(Collected data)
....................
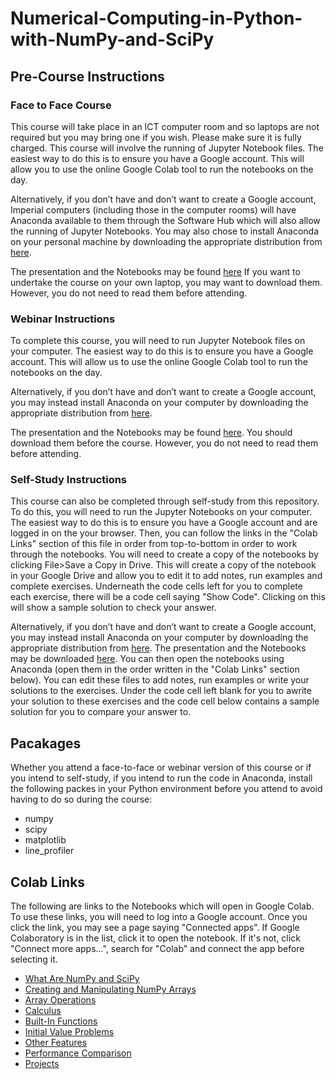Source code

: # Numerical-Computing-in-Python-with-NumPy-and-SciPy

## Pre-Course Instructions

### Face to Face Course

This course will take place in an ICT computer room and so laptops are not required but you may bring one if you wish. Please make sure it is fully charged. This course will involve the running of Jupyter Notebook files. The easiest way to do this is to ensure you have a Google account. This will allow you to use the online Google Colab tool to run the notebooks on the day.

Alternatively, if you don’t have and don’t want to create a Google account, Imperial computers (including those in the computer rooms) will have Anaconda available to them through the Software Hub which will also allow the running of Jupyter Notebooks. You may also chose to install Anaconda on your personal machine by downloading the appropriate distribution from [here](https://www.anaconda.com/distribution/).

The presentation and the Notebooks may be found [here](https://github.com/coolernato/Numerical-Computing-in-Python-with-NumPy-and-SciPy/archive/master.zip) If you want to undertake the course on your own laptop, you may want to download them. However, you do not need to read them before attending.

### Webinar Instructions

To complete this course, you will need to run Jupyter Notebook files on your computer. The easiest way to do this is to ensure you have a Google account. This will allow us to use the online Google Colab tool to run the notebooks on the day.

Alternatively, if you don’t have and don’t want to create a Google account, you may instead install Anaconda on your computer by downloading the appropriate distribution from [here](https://www.anaconda.com/distribution/).

The presentation and the Notebooks may be found [here](https://github.com/coolernato/Numerical-Computing-in-Python-with-NumPy-and-SciPy/archive/master.zip). You should download them before the course. However, you do not need to read them before attending.

### Self-Study Instructions

This course can also be completed through self-study from this repository. To do this, you will need to run the Jupyter Notebooks on your computer. The easiest way to do this is to ensure you have a Google account and are logged in on the your browser. Then, you can follow the links in the "Colab Links" section of this file in order from top-to-bottom in order to work through the notebooks. You will need to create a copy of the notebooks by clicking File>Save a Copy in Drive. This will create a copy of the notebook in your Google Drive and allow you to edit it to add notes, run examples and complete exercises. Underneath the code cells left for you to complete each exercise, there will be a code cell saying "Show Code". Clicking on this will show a sample solution to check your answer.

Alternatively, if you don’t have and don’t want to create a Google account, you may instead install Anaconda on your computer by downloading the appropriate distribution from [here](https://www.anaconda.com/distribution/). The presentation and the Notebooks may be downloaded [here](https://github.com/coolernato/Numerical-Computing-in-Python-with-NumPy-and-SciPy/archive/master.zip). You can then open the notebooks using Anaconda (open them in the order written in the "Colab Links" section below). You can edit these files to add notes, run examples or write your solutions to the exercises. Under the code cell left blank for you to awrite your solution to these exercises and the code cell below contains a sample solution for you to compare your answer to.

## Pacakages

Whether you attend a face-to-face or webinar version of this course or if you intend to self-study, if you intend to run the code in Anaconda, install the following packes in your Python environment before you attend to avoid having to do so during the course:

* numpy
* scipy
* matplotlib
* line_profiler

## Colab Links

The following are links to the Notebooks which will open in Google Colab. To use these links, you will need to log into a Google account. Once you click the link, you may see a page saying "Connected apps". If Google Colaboratory is in the list, click it to open the notebook. If it's not, click "Connect more apps...", search for "Colab" and connect the app before selecting it.

* [What Are NumPy and SciPy](<https://colab.research.google.com/github/coolernato/Numerical-Computing-in-Python-with-NumPy-and-SciPy/blob/master/What are NumPy and SciPy.ipynb>)
* [Creating and Manipulating NumPy Arrays](<https://colab.research.google.com/github/coolernato/Numerical-Computing-in-Python-with-NumPy-and-SciPy/blob/master/Creating and Manipulating NumPy Arrays.ipynb>)
* [Array Operations](<https://colab.research.google.com/github/coolernato/Numerical-Computing-in-Python-with-NumPy-and-SciPy/blob/master/Array Operations.ipynb>)
* [Calculus](<https://colab.research.google.com/github/coolernato/Numerical-Computing-in-Python-with-NumPy-and-SciPy/blob/master/Calculus.ipynb>)
* [Built-In Functions](<https://colab.research.google.com/github/coolernato/Numerical-Computing-in-Python-with-NumPy-and-SciPy/blob/master/Built-In Functions.ipynb>)
* [Initial Value Problems](<https://colab.research.google.com/github/coolernato/Numerical-Computing-in-Python-with-NumPy-and-SciPy/blob/master/Initial Value Problems.ipynb>)
* [Other Features](<https://colab.research.google.com/github/coolernato/Numerical-Computing-in-Python-with-NumPy-and-SciPy/blob/master/Other Features.ipynb>)
* [Performance Comparison](<https://colab.research.google.com/github/coolernato/Numerical-Computing-in-Python-with-NumPy-and-SciPy/blob/master/Performance Comparison.ipynb>)
* [Projects](<https://colab.research.google.com/github/coolernato/Numerical-Computing-in-Python-with-NumPy-and-SciPy/blob/master/Projects.ipynb>)

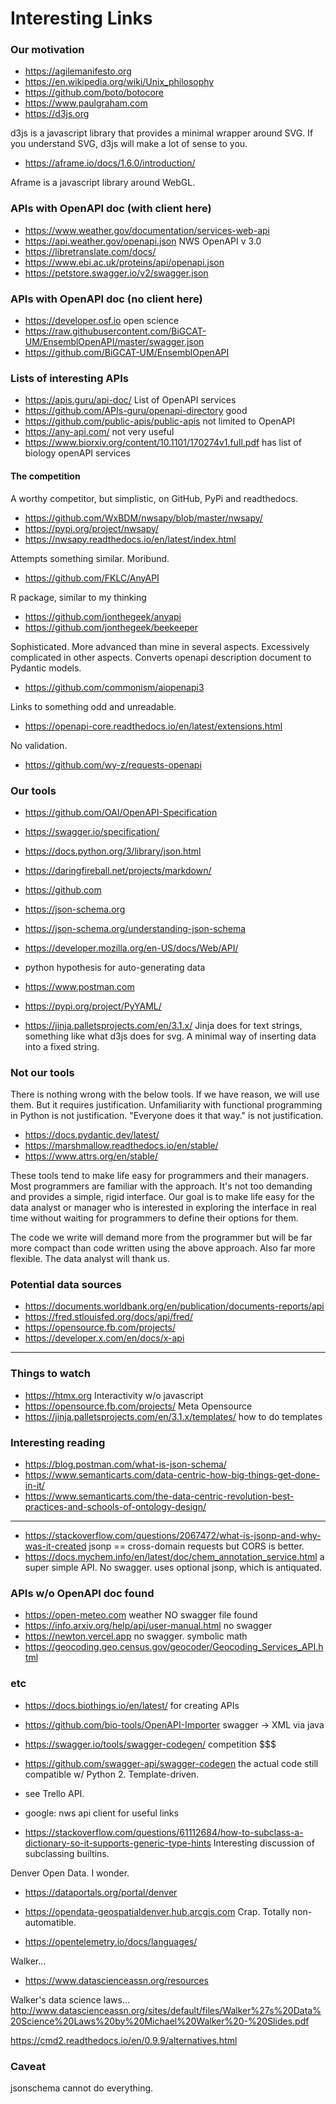 # Interesting Links


### Our motivation

- https://agilemanifesto.org
- https://en.wikipedia.org/wiki/Unix_philosophy
- https://github.com/boto/botocore
- https://www.paulgraham.com
- https://d3js.org

d3js is a javascript library that provides a minimal wrapper around SVG.  If you
understand SVG, d3js will make a lot of sense to you.

- https://aframe.io/docs/1.6.0/introduction/

Aframe is a javascript library around WebGL.


### APIs with OpenAPI doc  (with client here)

- https://www.weather.gov/documentation/services-web-api
- https://api.weather.gov/openapi.json NWS   OpenAPI v 3.0
- https://libretranslate.com/docs/
- https://www.ebi.ac.uk/proteins/api/openapi.json
- https://petstore.swagger.io/v2/swagger.json


### APIs with OpenAPI doc  (no client here)

- https://developer.osf.io  open science
- https://raw.githubusercontent.com/BiGCAT-UM/EnsemblOpenAPI/master/swagger.json
- https://github.com/BiGCAT-UM/EnsemblOpenAPI

### Lists of interesting APIs

- https://apis.guru/api-doc/    List of OpenAPI services
- https://github.com/APIs-guru/openapi-directory   good
- https://github.com/public-apis/public-apis   not limited to OpenAPI
- https://any-api.com/      not very useful
- https://www.biorxiv.org/content/10.1101/170274v1.full.pdf
    has list of biology openAPI services

#### The competition

A worthy competitor, but simplistic,  on GitHub, PyPi and readthedocs.
- https://github.com/WxBDM/nwsapy/blob/master/nwsapy/
- https://pypi.org/project/nwsapy/
- https://nwsapy.readthedocs.io/en/latest/index.html

Attempts something similar.  Moribund.
- https://github.com/FKLC/AnyAPI

R package, similar to my thinking
- https://github.com/jonthegeek/anyapi
- https://github.com/jonthegeek/beekeeper

Sophisticated.  More advanced than mine in several aspects.
Excessively complicated in other aspects.
Converts openapi description document to Pydantic models.
- https://github.com/commonism/aiopenapi3


Links to something odd and unreadable.
- https://openapi-core.readthedocs.io/en/latest/extensions.html

No validation.
- https://github.com/wy-z/requests-openapi


### Our tools

- https://github.com/OAI/OpenAPI-Specification
- https://swagger.io/specification/
- https://docs.python.org/3/library/json.html
- https://daringfireball.net/projects/markdown/
- https://github.com
- https://json-schema.org
- https://json-schema.org/understanding-json-schema
- https://developer.mozilla.org/en-US/docs/Web/API/
- python hypothesis for auto-generating data

- https://www.postman.com
- https://pypi.org/project/PyYAML/
- https://jinja.palletsprojects.com/en/3.1.x/
Jinja does for text strings, something like what d3js does for svg.  A minimal
way of inserting data into a fixed string.

### Not our tools

There is nothing wrong with the below tools.  If we have reason, we will use
them.  But it requires justification.  Unfamiliarity with functional programming
in Python is not justification.  "Everyone does it that way." is not
justification.

- https://docs.pydantic.dev/latest/
- https://marshmallow.readthedocs.io/en/stable/
- https://www.attrs.org/en/stable/

These tools tend to make life easy for programmers and their managers.  Most
programmers are familiar with the approach.  It's not too demanding and provides
a simple, rigid interface.  Our goal is to make life easy for the data analyst
or manager who is interested in exploring the interface in real time without
waiting for programmers to define their options for them.

The code we write will demand more from the programmer but will be far more
compact than code written using the above approach.  Also far more flexible.
The data analyst will thank us.


### Potential data sources

- https://documents.worldbank.org/en/publication/documents-reports/api
- https://fred.stlouisfed.org/docs/api/fred/
- https://opensource.fb.com/projects/
- https://developer.x.com/en/docs/x-api

-----------

### Things to watch

- https://htmx.org  Interactivity w/o javascript
- https://opensource.fb.com/projects/ Meta Opensource
- https://jinja.palletsprojects.com/en/3.1.x/templates/
   how to do templates

### Interesting reading

- https://blog.postman.com/what-is-json-schema/
- https://www.semanticarts.com/data-centric-how-big-things-get-done-in-it/
- https://www.semanticarts.com/the-data-centric-revolution-best-practices-and-schools-of-ontology-design/

----------------

- https://stackoverflow.com/questions/2067472/what-is-jsonp-and-why-was-it-created
  jsonp == cross-domain requests
  but CORS is better.
- https://docs.mychem.info/en/latest/doc/chem_annotation_service.html
  a super simple API.  No swagger.
  uses optional jsonp, which is antiquated.


### APIs w/o OpenAPI doc found

- https://open-meteo.com  weather    NO swagger file found
- https://info.arxiv.org/help/api/user-manual.html  no swagger
- https://newton.vercel.app   no swagger.   symbolic math
- https://geocoding.geo.census.gov/geocoder/Geocoding_Services_API.html


### etc

- https://docs.biothings.io/en/latest/  for creating APIs
- https://github.com/bio-tools/OpenAPI-Importer   swagger -> XML via java
- https://swagger.io/tools/swagger-codegen/  competition $$$
- https://github.com/swagger-api/swagger-codegen  the actual code
  still compatible w/ Python 2.
  Template-driven.

- see Trello API.
- google:  nws api client       for useful links

- https://stackoverflow.com/questions/61112684/how-to-subclass-a-dictionary-so-it-supports-generic-type-hints
  Interesting discussion of subclassing builtins.

Denver Open Data.   I wonder.
- https://dataportals.org/portal/denver
- https://opendata-geospatialdenver.hub.arcgis.com
Crap.  Totally non-automatible.

- https://opentelemetry.io/docs/languages/

Walker...
- https://www.datascienceassn.org/resources

Walker's data science laws...
http://www.datascienceassn.org/sites/default/files/Walker%27s%20Data%20Science%20Laws%20by%20Michael%20Walker%20-%20Slides.pdf

https://cmd2.readthedocs.io/en/0.9.9/alternatives.html

### Caveat

jsonschema cannot do everything.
....................
**Prompt:** Starting at the line above that holds "not very useful" and ending at the line that holds "waiting for programmers", transcribe each line exactly and include no other lines.

**Reply to the exercise:**
- https://any-api.com/      not very useful
- https://www.biorxiv.org/content/10.1101/170274v1.full.pdf
    has list of biology openAPI services

#### The competition

A worthy competitor, but simplistic,  on GitHub, PyPi and readthedocs.
- https://github.com/WxBDM/nwsapy/blob/master/nwsapy/
- https://pypi.org/project/nwsapy/
- https://nwsapy.readthedocs.io/en/latest/index.html

Attempts something similar.  Moribund.
- https://github.com/FKLC/AnyAPI

R package, similar to my thinking
- https://github.com/jonthegeek/anyapi
- https://github.com/jonthegeek/beekeeper

Sophisticated.  More advanced than mine in several aspects.
Excessively complicated in other aspects.
Converts openapi description document to Pydantic models.
- https://github.com/commonism/aiopenapi3


Links to something odd and unreadable.
- https://openapi-core.readthedocs.io/en/latest/extensions.html

No validation.
- https://github.com/wy-z/requests-openapi


### Our tools

- https://github.com/OAI/OpenAPI-Specification
- https://swagger.io/specification/
- https://docs.python.org/3/library/json.html
- https://daringfireball.net/projects/markdown/
- https://github.com
- https://json-schema.org
- https://json-schema.org/understanding-json-schema
- https://developer.mozilla.org/en-US/docs/Web/API/
- python hypothesis for auto-generating data

- https://www.postman.com
- https://pypi.org/project/PyYAML/
- https://jinja.palletsprojects.com/en/3.1.x/
Jinja does for text strings, something like what d3js does for svg.  A minimal
way of inserting data into a fixed string.

### Not our tools

There is nothing wrong with the below tools.  If we have reason, we will use
them.  But it requires justification.  Unfamiliarity with functional programming
in Python is not justification.  "Everyone does it that way." is not
justification.

- https://docs.pydantic.dev/latest/
- https://marshmallow.readthedocs.io/en/stable/
- https://www.attrs.org/en/stable/

These tools tend to make life easy for programmers and their managers.  Most
programmers are familiar with the approach.  It's not too demanding and provides
a simple, rigid interface.  Our goal is to make life easy for the data analyst
or manager who is interested in exploring the interface in real time without
waiting for programmers to define their options for them.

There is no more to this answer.